**GOAL OF THE EXERCISE**
Which lines of the data include the string "variable"? List them all.

Records from a collection

◆ ◆ ◆ ◆

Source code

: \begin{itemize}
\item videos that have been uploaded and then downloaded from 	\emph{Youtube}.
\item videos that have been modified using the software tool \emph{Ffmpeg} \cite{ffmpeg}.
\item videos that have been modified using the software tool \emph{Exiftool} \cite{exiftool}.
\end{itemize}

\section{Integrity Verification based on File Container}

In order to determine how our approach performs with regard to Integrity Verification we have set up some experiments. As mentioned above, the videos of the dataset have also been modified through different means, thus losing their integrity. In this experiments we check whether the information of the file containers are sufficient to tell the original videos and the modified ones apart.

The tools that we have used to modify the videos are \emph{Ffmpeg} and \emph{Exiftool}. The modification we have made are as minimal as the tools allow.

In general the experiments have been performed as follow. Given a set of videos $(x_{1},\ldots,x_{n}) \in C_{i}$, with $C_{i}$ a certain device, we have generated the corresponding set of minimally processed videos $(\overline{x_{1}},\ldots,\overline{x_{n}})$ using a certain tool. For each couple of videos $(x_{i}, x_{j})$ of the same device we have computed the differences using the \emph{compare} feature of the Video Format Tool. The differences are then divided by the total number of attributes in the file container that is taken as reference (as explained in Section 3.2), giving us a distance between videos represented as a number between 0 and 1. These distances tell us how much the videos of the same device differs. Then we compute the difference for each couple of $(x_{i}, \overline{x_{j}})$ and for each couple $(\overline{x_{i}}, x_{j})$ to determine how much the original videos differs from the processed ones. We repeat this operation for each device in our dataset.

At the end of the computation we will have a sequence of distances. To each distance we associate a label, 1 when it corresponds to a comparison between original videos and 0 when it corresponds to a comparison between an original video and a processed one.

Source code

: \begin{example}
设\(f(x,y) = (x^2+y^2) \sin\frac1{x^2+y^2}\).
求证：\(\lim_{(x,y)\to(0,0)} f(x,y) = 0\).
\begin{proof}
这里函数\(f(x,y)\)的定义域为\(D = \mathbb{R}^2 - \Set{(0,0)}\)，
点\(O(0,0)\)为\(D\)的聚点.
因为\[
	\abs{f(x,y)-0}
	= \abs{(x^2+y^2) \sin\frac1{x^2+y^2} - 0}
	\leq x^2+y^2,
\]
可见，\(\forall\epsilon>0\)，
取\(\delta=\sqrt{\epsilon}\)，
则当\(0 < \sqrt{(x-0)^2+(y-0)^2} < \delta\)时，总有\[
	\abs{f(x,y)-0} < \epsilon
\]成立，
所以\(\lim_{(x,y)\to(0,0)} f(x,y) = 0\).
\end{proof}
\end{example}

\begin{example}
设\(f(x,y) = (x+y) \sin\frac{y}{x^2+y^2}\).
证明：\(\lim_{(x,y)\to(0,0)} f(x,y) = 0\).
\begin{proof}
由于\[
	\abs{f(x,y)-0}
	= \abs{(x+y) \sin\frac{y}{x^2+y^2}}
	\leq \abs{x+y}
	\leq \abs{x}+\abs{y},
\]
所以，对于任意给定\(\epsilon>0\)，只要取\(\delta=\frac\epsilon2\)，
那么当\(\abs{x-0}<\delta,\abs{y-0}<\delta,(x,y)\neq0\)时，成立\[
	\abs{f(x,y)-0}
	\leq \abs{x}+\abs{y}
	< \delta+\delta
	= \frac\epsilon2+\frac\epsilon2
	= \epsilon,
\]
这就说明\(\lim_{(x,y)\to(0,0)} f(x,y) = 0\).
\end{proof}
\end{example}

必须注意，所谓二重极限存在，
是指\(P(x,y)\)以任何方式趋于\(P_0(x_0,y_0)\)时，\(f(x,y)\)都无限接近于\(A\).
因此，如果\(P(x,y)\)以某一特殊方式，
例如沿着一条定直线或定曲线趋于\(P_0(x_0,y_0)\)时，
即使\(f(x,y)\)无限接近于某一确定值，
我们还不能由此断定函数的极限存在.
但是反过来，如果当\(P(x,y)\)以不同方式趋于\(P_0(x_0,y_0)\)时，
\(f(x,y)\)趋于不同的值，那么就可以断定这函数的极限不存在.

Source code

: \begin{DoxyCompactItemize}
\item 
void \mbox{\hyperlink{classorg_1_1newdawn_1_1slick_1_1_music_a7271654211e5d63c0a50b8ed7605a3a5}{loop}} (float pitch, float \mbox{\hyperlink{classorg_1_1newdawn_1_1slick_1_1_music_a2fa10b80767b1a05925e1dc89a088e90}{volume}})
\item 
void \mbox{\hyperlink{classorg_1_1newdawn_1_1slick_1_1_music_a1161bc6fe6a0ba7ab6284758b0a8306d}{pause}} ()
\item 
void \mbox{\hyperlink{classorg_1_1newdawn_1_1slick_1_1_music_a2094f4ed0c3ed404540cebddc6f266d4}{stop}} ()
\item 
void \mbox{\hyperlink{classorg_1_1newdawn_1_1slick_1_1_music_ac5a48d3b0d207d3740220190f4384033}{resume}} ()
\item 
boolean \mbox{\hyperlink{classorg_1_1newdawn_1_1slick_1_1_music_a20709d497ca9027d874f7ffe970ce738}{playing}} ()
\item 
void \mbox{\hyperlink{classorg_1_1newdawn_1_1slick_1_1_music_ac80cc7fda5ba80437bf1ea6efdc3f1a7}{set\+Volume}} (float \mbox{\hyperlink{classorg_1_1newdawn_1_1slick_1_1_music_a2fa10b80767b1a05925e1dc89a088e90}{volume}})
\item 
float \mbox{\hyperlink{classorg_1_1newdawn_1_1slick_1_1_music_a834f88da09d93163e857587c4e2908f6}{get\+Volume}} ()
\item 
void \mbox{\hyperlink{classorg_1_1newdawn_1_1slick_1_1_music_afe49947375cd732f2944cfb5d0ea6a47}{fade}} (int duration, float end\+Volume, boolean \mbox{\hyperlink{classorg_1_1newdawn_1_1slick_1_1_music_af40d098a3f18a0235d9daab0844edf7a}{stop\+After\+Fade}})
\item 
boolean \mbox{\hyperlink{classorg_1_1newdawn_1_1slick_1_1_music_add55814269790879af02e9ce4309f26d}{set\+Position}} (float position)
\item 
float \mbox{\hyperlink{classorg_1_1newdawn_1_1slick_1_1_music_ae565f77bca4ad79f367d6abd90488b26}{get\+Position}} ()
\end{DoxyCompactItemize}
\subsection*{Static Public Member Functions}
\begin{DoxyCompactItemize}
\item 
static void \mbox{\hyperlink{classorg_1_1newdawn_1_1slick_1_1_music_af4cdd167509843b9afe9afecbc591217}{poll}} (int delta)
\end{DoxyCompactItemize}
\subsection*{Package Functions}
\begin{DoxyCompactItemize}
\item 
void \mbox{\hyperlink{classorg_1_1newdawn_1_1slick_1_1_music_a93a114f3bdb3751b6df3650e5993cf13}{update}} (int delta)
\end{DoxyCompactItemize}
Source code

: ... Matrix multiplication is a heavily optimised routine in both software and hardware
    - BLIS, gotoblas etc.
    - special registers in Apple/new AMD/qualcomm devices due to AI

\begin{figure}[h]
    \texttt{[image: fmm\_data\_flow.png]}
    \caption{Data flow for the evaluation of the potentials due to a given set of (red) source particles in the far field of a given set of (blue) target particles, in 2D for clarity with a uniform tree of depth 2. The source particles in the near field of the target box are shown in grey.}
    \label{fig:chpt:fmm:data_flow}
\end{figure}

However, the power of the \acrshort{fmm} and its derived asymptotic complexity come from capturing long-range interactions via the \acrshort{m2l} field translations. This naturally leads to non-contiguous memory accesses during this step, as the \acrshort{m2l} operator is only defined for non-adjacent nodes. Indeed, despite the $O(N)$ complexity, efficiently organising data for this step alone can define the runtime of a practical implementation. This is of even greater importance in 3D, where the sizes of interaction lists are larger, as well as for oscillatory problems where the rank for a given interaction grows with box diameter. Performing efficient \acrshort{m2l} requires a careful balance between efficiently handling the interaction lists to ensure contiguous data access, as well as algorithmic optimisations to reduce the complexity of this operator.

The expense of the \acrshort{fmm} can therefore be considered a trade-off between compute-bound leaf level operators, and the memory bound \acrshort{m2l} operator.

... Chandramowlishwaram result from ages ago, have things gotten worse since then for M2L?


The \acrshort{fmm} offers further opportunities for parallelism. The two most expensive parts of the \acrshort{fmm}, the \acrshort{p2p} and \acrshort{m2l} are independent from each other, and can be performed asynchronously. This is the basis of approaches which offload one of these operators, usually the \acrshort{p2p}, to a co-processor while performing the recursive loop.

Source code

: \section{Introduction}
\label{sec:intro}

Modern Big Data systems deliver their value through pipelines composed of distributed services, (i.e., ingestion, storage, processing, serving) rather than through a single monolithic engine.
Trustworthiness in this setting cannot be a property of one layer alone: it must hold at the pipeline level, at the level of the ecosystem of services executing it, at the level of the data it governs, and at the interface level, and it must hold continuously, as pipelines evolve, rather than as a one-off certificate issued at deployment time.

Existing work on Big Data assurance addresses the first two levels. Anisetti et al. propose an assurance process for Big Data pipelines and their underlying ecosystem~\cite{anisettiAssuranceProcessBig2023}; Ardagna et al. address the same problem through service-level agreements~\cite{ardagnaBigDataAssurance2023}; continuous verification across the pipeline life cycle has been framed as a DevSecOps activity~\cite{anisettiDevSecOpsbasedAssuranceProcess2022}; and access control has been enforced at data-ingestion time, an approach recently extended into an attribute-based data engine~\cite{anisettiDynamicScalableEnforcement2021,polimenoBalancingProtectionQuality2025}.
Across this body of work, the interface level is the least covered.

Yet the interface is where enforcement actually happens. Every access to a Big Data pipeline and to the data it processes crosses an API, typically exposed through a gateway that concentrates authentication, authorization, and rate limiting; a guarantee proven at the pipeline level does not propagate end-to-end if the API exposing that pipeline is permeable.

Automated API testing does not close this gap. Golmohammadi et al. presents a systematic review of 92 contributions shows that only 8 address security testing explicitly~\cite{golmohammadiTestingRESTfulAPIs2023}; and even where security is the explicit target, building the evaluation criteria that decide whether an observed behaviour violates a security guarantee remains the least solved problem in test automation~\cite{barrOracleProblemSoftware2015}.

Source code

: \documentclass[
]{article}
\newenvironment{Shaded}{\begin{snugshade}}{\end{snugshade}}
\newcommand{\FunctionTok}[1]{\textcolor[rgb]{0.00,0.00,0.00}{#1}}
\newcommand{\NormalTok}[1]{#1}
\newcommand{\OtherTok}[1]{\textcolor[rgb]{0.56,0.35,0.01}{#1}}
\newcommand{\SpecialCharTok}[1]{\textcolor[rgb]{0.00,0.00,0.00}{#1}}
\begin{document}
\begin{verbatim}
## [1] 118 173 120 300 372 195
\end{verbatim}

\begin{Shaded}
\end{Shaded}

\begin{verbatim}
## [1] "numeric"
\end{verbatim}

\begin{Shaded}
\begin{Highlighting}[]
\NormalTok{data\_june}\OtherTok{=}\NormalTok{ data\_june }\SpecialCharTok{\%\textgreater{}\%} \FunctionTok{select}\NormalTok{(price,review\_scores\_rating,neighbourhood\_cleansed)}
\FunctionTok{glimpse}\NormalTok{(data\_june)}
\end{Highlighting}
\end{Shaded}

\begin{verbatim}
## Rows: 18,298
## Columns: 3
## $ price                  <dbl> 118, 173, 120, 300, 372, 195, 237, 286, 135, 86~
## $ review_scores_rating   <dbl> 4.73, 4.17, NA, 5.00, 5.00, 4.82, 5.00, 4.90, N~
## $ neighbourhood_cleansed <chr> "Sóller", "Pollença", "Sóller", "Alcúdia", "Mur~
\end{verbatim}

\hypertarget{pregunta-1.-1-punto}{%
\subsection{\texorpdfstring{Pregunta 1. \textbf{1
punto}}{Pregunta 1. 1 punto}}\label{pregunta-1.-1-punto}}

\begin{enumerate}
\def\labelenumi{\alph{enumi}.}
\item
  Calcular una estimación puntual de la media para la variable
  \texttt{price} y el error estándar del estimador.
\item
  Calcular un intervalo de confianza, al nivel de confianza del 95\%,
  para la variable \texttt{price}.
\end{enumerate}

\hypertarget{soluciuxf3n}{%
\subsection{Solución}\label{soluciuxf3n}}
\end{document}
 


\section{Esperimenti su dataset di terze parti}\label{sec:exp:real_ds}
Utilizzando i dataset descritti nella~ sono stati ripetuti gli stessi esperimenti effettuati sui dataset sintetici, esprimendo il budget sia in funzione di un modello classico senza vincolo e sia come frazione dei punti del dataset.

◆ ◆ ◆ ◆

**ANSWER SECTION**
  Calcular una estimación puntual de la media para la variable
  para la variable \texttt{price}.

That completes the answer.